# Project Proposal Title:
*Predicting Match Outcomes in the Game DoTA*

## Teammates
- Wyatt Churchman (jdr357)
- Segundo Sanchez (sas458)
- Ryan Kerlick (rak88)

## Project Abstract

In this project, we want to predict the outcome of DoTA 2 matches using real game data from the OpenDota JSON Data Dump. Each match contains a huge amount of numeric information, including player statistics, gold and XP graphs, combat logs, item usage, time-series data, and other gameplay metrics. Our plan is to convert these JSON objects into a large, high-dimensional numeric dataset (well over 10 million floats) and then build machine learning models on top of it.

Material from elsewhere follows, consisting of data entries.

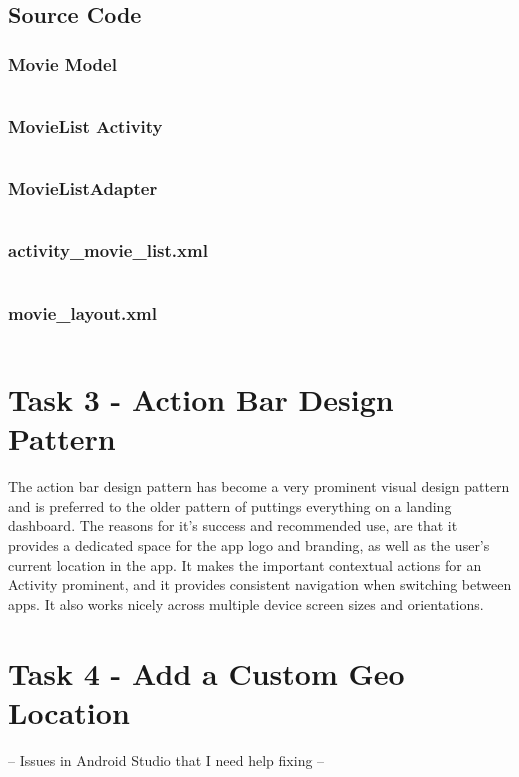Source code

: \documentclass[11pt,english,numbers=endperiod,parskip=half]{scrartcl}
\begin{document}
\begin{landscape}
\subsection{Source Code}
\subsubsection{Movie Model}
\inputminted{java}{../../Apps/Movies/app/src/main/java/au/net/danielparker/movies/Movie.java}

\subsubsection{MovieList Activity}
\inputminted{java}{../../Apps/Movies/app/src/main/java/au/net/danielparker/movies/MovieList.java}

\subsubsection{MovieListAdapter}
\inputminted{java}{../../Apps/Movies/app/src/main/java/au/net/danielparker/movies/MovieListAdapter.java}

\subsubsection{activity\_movie\_list.xml}
\inputminted{xml}{../../Apps/Movies/app/src/main/res/layout/activity_movie_list.xml}

\subsubsection{movie\_layout.xml}
\inputminted{xml}{../../Apps/Movies/app/src/main/res/layout/activity_movie_list.xml}

\end{landscape}


\section{Task 3 - Action Bar Design Pattern}
The action bar design pattern has become a very prominent visual design pattern
and is preferred to the older pattern of puttings everything on a landing dashboard.
The reasons for it's success and recommended use, are that it provides a dedicated
space for the app logo and branding, as well as the user's current location in
the app. It makes the important contextual actions for an Activity prominent,
and it provides consistent navigation when switching between apps. It also works
nicely across multiple device screen sizes and orientations.

\section{Task 4 - Add a Custom Geo Location}
-- Issues in Android Studio that I need help fixing --
\end{document}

We will start with simple baseline models to see how well raw features predict whether the Radiant team wins. After that, we’ll use dimensionality-reduction and HD-curse mitigation techniques—like PCA, Random Projection, and APP—to see if they improve performance or reveal hidden structure in the matches. The goal is not just to predict the winner, but also to learn something interesting about playstyles, match patterns, and how high-dimensional features interact.

## Problem Statement
- *State the problem you propose and why it’s important.*

In competitive online games like DoTA, it’s extremely important to match players of similar skill levels. When a low-skill player gets paired against someone who is much more experienced, the outcome is almost always one-sided, which leads to frustration and a bad gameplay experience. At the same time, high-skill players don’t get much enjoyment from a match that offers no challenge. Over time, poor matchmaking can reduce player engagement and hurt the game’s long-term health and revenue.

Being able to predict match outcomes based on pre-match and early-match features could help improve matchmaking systems by identifying patterns that separate balanced matches from mismatched ones. Understanding these patterns also helps explain what actually influences a fair, competitive game.

- *Give a clear and complete statement of the problem.*

Can we use DoTA match data alongside ML algorithms to predict match outcomes?

- *What benchmark will you use, and why?*

We will use accuracy, F1 score, RMSE for win probability. These benchmarks are directly relevant to our data, and will show us how close our predictions are to the true outcome.

- *Where does the data come from, and what are its characteristics?*

Our dataset comes from the OpenDota JSON Data Dump, which contains over one billion recorded matches of DoTA. Each match includes information about the match itself (duration, game mode, region), the ten participating players (kills, deaths, assists, gold/min, XP/min, damage, item logs, and more), and the skill bracket assigned by Valve. This dataset is extremely large, high-dimensional, noisy, and multi-source. After flattening the JSON, each match produces hundreds of numeric features, and using only a small subset of the full dataset gives us well over the required 10 million floats.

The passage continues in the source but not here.